Work to complete. Only the lines with "private" in them need to be copied from the listing.

Supplied data.
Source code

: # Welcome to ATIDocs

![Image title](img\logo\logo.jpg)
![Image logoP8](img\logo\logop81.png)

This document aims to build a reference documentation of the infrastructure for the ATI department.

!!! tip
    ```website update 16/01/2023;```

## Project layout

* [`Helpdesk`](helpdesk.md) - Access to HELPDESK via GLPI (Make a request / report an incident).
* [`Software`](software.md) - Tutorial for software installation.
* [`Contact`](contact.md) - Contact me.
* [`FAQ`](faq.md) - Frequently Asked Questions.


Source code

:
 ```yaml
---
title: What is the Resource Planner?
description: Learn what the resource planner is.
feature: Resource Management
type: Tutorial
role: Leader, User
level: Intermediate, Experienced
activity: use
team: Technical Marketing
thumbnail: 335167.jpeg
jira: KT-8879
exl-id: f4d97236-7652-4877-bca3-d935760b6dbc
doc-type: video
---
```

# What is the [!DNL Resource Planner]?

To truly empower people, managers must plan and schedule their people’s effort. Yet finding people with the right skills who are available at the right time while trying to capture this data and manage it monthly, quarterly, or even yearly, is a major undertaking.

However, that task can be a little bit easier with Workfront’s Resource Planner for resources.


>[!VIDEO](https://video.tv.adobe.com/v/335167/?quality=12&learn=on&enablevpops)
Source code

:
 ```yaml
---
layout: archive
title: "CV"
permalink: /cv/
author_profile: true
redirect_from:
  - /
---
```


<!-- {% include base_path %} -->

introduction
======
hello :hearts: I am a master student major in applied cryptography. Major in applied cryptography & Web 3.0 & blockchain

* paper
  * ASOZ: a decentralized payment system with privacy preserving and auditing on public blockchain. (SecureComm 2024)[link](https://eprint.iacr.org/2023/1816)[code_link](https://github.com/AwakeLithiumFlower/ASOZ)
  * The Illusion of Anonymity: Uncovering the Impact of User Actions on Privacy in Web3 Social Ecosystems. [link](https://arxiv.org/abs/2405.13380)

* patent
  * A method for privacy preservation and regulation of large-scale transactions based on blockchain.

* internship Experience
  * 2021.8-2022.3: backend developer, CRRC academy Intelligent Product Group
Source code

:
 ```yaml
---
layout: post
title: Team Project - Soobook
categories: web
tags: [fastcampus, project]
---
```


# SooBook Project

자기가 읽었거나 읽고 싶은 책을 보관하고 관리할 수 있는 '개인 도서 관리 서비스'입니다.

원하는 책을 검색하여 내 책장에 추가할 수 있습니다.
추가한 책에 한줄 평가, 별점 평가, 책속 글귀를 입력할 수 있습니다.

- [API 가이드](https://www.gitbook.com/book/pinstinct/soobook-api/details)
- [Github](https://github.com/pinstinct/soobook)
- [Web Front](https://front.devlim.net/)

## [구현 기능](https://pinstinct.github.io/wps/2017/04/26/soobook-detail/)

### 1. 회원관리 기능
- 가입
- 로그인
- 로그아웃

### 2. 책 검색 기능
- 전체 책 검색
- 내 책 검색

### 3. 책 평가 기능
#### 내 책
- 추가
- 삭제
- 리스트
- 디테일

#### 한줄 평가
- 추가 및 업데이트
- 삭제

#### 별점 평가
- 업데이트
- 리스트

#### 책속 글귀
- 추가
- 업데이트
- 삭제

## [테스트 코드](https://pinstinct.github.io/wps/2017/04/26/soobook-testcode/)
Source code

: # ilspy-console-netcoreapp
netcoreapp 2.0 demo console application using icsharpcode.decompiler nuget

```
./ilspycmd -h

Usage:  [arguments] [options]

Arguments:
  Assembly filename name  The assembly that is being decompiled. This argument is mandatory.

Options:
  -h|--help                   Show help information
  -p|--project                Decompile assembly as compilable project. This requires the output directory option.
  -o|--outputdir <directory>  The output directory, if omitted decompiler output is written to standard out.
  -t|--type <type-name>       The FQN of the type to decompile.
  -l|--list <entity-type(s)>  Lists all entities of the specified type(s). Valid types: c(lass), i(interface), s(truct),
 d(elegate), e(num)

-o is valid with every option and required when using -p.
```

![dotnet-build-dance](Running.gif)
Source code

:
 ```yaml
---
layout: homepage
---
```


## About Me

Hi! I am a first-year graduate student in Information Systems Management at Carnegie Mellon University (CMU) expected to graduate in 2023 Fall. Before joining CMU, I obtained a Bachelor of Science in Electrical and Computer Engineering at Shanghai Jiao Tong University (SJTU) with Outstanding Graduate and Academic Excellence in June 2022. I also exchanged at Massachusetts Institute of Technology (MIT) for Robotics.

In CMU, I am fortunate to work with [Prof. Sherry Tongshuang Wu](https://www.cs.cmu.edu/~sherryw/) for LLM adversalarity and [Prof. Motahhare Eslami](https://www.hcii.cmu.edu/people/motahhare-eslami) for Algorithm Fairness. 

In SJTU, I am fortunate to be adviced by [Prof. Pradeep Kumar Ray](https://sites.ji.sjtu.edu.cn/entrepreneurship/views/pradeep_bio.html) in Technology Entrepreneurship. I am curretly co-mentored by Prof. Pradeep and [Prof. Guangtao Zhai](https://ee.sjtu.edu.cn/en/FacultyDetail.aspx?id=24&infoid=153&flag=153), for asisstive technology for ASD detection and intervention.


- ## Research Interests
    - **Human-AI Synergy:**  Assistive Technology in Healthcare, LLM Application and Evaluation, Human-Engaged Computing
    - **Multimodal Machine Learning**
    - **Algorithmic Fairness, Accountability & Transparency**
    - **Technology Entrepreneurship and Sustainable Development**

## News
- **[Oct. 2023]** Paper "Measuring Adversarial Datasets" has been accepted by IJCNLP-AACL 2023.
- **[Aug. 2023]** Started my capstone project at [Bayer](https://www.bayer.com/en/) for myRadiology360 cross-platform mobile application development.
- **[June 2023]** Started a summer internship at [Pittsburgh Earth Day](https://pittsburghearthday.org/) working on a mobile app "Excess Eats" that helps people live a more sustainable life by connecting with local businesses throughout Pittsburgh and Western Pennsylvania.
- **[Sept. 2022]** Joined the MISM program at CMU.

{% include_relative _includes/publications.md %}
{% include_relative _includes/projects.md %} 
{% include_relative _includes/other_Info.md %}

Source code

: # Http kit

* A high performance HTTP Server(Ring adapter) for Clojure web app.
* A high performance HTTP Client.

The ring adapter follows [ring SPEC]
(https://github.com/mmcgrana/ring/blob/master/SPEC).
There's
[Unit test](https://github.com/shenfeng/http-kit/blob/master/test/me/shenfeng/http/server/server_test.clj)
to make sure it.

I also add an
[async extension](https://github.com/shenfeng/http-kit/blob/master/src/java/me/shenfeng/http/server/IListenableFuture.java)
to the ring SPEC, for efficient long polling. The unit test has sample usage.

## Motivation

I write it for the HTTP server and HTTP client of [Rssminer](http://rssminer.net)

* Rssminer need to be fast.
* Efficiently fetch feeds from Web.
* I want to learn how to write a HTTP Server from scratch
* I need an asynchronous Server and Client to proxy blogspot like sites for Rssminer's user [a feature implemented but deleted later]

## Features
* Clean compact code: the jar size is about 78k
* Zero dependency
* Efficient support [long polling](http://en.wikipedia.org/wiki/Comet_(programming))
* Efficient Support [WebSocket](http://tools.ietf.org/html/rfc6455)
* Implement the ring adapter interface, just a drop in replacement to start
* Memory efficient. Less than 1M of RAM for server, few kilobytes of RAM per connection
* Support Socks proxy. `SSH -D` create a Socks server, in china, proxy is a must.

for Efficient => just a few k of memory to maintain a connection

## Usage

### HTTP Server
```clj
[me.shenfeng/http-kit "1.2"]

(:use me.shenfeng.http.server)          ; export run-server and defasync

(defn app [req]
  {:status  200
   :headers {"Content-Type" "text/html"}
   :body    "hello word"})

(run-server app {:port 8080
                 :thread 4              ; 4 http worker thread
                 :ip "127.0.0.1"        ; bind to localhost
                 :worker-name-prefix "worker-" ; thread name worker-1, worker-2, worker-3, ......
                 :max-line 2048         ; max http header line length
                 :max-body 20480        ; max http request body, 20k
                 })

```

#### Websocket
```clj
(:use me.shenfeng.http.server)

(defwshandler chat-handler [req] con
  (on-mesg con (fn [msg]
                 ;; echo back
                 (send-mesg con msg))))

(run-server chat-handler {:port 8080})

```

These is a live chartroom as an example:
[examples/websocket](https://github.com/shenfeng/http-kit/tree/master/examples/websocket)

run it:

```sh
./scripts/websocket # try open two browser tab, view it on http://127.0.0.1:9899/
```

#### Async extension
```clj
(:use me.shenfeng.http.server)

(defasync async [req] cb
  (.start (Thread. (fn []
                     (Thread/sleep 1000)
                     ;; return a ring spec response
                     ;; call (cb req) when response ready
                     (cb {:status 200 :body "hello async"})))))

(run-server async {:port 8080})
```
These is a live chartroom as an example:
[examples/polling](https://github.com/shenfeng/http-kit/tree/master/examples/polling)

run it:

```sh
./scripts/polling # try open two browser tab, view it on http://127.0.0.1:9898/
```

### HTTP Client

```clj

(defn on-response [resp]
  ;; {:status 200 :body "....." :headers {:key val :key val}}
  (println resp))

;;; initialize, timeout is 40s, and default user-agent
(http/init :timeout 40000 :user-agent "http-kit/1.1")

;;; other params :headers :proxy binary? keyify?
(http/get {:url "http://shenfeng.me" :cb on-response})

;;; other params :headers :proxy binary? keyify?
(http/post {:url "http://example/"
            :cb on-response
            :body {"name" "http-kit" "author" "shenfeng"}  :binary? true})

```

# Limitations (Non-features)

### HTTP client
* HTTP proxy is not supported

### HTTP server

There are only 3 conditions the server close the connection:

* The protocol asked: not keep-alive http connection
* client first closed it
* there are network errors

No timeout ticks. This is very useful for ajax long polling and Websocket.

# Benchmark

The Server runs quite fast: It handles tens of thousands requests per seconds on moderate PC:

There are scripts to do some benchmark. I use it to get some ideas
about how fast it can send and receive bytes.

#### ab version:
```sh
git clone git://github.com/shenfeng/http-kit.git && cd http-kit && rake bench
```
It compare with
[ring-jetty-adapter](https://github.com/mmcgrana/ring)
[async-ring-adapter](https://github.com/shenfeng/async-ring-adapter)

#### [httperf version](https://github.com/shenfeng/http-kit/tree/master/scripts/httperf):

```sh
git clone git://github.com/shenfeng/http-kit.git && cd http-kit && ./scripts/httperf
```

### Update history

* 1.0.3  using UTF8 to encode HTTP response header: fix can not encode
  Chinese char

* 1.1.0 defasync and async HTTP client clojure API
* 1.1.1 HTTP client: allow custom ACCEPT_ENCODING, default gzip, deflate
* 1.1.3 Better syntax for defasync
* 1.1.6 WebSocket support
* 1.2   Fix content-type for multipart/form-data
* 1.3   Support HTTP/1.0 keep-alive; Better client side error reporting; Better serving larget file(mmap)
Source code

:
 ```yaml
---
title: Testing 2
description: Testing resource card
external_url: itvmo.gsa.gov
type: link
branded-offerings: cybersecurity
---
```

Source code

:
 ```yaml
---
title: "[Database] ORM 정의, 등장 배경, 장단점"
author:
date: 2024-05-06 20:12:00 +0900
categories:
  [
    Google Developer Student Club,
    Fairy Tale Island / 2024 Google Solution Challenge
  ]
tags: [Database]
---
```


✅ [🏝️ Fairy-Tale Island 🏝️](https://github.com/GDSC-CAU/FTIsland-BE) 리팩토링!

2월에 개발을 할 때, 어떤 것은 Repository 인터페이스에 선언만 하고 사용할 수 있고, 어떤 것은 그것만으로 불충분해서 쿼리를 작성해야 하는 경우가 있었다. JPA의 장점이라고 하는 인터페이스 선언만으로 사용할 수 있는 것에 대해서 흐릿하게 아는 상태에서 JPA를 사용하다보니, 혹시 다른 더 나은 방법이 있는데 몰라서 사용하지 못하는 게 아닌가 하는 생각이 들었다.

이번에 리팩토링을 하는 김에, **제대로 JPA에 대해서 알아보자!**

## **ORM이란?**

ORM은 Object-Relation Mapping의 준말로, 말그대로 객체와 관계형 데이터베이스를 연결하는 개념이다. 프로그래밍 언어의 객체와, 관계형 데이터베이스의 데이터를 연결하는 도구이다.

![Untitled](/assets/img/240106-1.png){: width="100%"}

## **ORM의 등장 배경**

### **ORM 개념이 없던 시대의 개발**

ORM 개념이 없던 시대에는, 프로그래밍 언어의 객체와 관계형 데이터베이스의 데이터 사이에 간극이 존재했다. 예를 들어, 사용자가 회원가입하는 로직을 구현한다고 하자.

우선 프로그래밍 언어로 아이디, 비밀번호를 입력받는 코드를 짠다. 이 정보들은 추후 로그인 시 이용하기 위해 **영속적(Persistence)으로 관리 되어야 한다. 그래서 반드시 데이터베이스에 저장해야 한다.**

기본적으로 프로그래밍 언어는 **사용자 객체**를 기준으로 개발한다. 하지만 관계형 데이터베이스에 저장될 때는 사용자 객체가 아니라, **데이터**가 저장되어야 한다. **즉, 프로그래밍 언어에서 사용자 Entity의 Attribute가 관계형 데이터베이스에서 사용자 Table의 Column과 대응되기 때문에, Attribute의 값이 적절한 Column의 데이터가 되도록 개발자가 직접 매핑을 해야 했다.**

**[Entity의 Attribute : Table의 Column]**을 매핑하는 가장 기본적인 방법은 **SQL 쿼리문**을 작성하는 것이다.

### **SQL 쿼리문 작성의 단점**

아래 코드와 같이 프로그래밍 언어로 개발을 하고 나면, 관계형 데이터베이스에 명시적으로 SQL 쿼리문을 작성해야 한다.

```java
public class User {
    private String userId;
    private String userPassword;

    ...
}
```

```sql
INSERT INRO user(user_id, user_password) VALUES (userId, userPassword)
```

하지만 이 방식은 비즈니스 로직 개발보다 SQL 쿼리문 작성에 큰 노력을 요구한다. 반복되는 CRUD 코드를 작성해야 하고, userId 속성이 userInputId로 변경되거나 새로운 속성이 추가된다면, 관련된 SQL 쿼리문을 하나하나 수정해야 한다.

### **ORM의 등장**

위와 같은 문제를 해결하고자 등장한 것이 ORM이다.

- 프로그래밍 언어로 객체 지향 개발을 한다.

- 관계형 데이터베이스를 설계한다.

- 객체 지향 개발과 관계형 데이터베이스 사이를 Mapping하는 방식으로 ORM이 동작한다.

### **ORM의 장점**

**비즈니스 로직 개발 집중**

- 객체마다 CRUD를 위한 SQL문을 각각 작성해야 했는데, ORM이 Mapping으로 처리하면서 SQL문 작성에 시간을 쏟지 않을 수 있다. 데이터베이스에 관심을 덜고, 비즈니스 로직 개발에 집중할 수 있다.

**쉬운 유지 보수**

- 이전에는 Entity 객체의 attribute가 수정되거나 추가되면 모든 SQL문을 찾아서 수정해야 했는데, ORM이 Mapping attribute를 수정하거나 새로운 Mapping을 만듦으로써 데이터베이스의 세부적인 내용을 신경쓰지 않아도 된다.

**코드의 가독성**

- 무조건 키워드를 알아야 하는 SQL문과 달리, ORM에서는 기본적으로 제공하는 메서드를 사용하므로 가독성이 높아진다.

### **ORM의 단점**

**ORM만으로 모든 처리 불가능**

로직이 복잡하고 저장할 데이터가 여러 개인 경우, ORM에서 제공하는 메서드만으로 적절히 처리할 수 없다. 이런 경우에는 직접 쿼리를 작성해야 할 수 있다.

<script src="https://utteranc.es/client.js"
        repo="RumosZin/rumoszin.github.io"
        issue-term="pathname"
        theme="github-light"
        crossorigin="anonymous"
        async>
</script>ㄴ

Output.
    private String userId;
    private String userPassword;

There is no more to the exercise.